The symbolism was irresistable. Immediately I thought, Christ is risen, and had a shopping
spree at the first church of Wal-Mart. I often wonder what my first impulse would be on
having been risen from the dead. Fortunately, I'm a daoist, and relatively free from the
slavery of buying things to celebrate my holidays.

A young woman and her son came in. He was in a white shirt, red tie, and proper slacks.
He had new patent leather shoes and a cup or so of pomade in his carefully combed hair.
She was wearing a sleeveless knee length dress highnecked in the front, fit it seemed,
for the Fine Young Republicans Convention. I got a better look as she got closer. She
was wearing flip-flops, and her toes were painted like gifts from the Cadbury Bunny,
complete with glitter. Similarly, her fingernails offered a colorful counterpoint to the tats
between her knuckles. Her hair was done up into what we used to call in the 60's, a
"beehive." This particular hive had room for quite a few bees. I wondered if perhaps
the B-52's were in town, hosting an afterparty to sunday mass.

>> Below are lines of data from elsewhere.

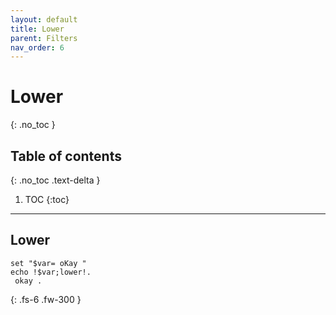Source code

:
 ```yaml
---
layout: default
title: Lower
parent: Filters
nav_order: 6
---
```


# Lower
{: .no_toc }

## Table of contents
{: .no_toc .text-delta }

1. TOC
{:toc}

---

## Lower
```batch
set "$var= oKay "
echo !$var;lower!.
 okay .
```

{: .fs-6 .fw-300 }
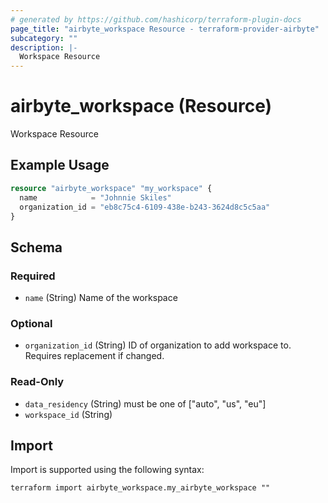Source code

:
 ```yaml
---
# generated by https://github.com/hashicorp/terraform-plugin-docs
page_title: "airbyte_workspace Resource - terraform-provider-airbyte"
subcategory: ""
description: |-
  Workspace Resource
---
```


# airbyte_workspace (Resource)

Workspace Resource

## Example Usage

```terraform
resource "airbyte_workspace" "my_workspace" {
  name            = "Johnnie Skiles"
  organization_id = "eb8c75c4-6109-438e-b243-3624d8c5c5aa"
}
```

<!-- schema generated by tfplugindocs -->
## Schema

### Required

- `name` (String) Name of the workspace

### Optional

- `organization_id` (String) ID of organization to add workspace to. Requires replacement if changed.

### Read-Only

- `data_residency` (String) must be one of ["auto", "us", "eu"]
- `workspace_id` (String)

## Import

Import is supported using the following syntax:

```shell
terraform import airbyte_workspace.my_airbyte_workspace ""
```
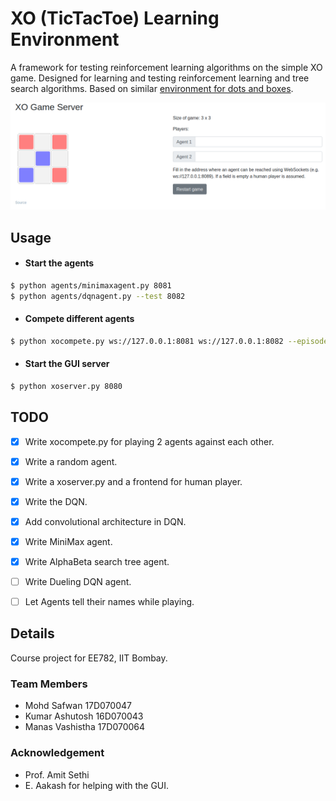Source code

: # XO (TicTacToe) Learning Environment

A framework for testing reinforcement learning algorithms on the simple XO game. Designed for learning and testing reinforcement learning and tree search algorithms. Based on similar [environment for dots and boxes](https://github.com/wannesm/dotsandboxes).

![Frontend](img/game.png)

## Usage
- #### Start the agents
```bash
$ python agents/minimaxagent.py 8081
$ python agents/dqnagent.py --test 8082
```
- #### Compete different agents
```bash
$ python xocompete.py ws://127.0.0.1:8081 ws://127.0.0.1:8082 --episodes 5000
```
- #### Start the GUI server
```bash
$ python xoserver.py 8080
```

## TODO
- [x] Write xocompete.py for playing 2 agents against each other.
- [x] Write a random agent.
- [x] Write  a xoserver.py and a frontend for human player.
- [x] Write the DQN.
- [x] Add convolutional architecture in DQN.
- [x] Write MiniMax agent.
- [x] Write AlphaBeta search tree agent.
- [ ] Write Dueling DQN agent.
- [ ] Let Agents tell their names while playing.


## Details
Course project for EE782, IIT Bombay.

### Team Members
- Mohd Safwan 17D070047
- Kumar Ashutosh 16D070043
- Manas Vashistha 17D070064

### Acknowledgement
- Prof. Amit Sethi
- E. Aakash for helping with the GUI.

She turned to speak to the waitress, who was gurgling and clucking over the young man's finery, and if I were Mona
Lisa, I'd have a smile.

The back of the dress was cut clear to what plumbers often fail to cover up. It provided
a soft cotton framework to what was possibly the most vivid and uninterrupted tattooing
I've ever seen. There were skulls and knives, blood and barbed wire, hearts, viscera, candelabra, and banners containing possibly the secret location of Jimmy Hoffa. When
she left, she said to her friend "I'll see you after church." "Happy Easter everyone!"

Perhaps they'll all sing "Just as I am" at the alter call. I think she'll be humming Frank's "My Way" under her breath. If I were 40 years younger, I'd marry her.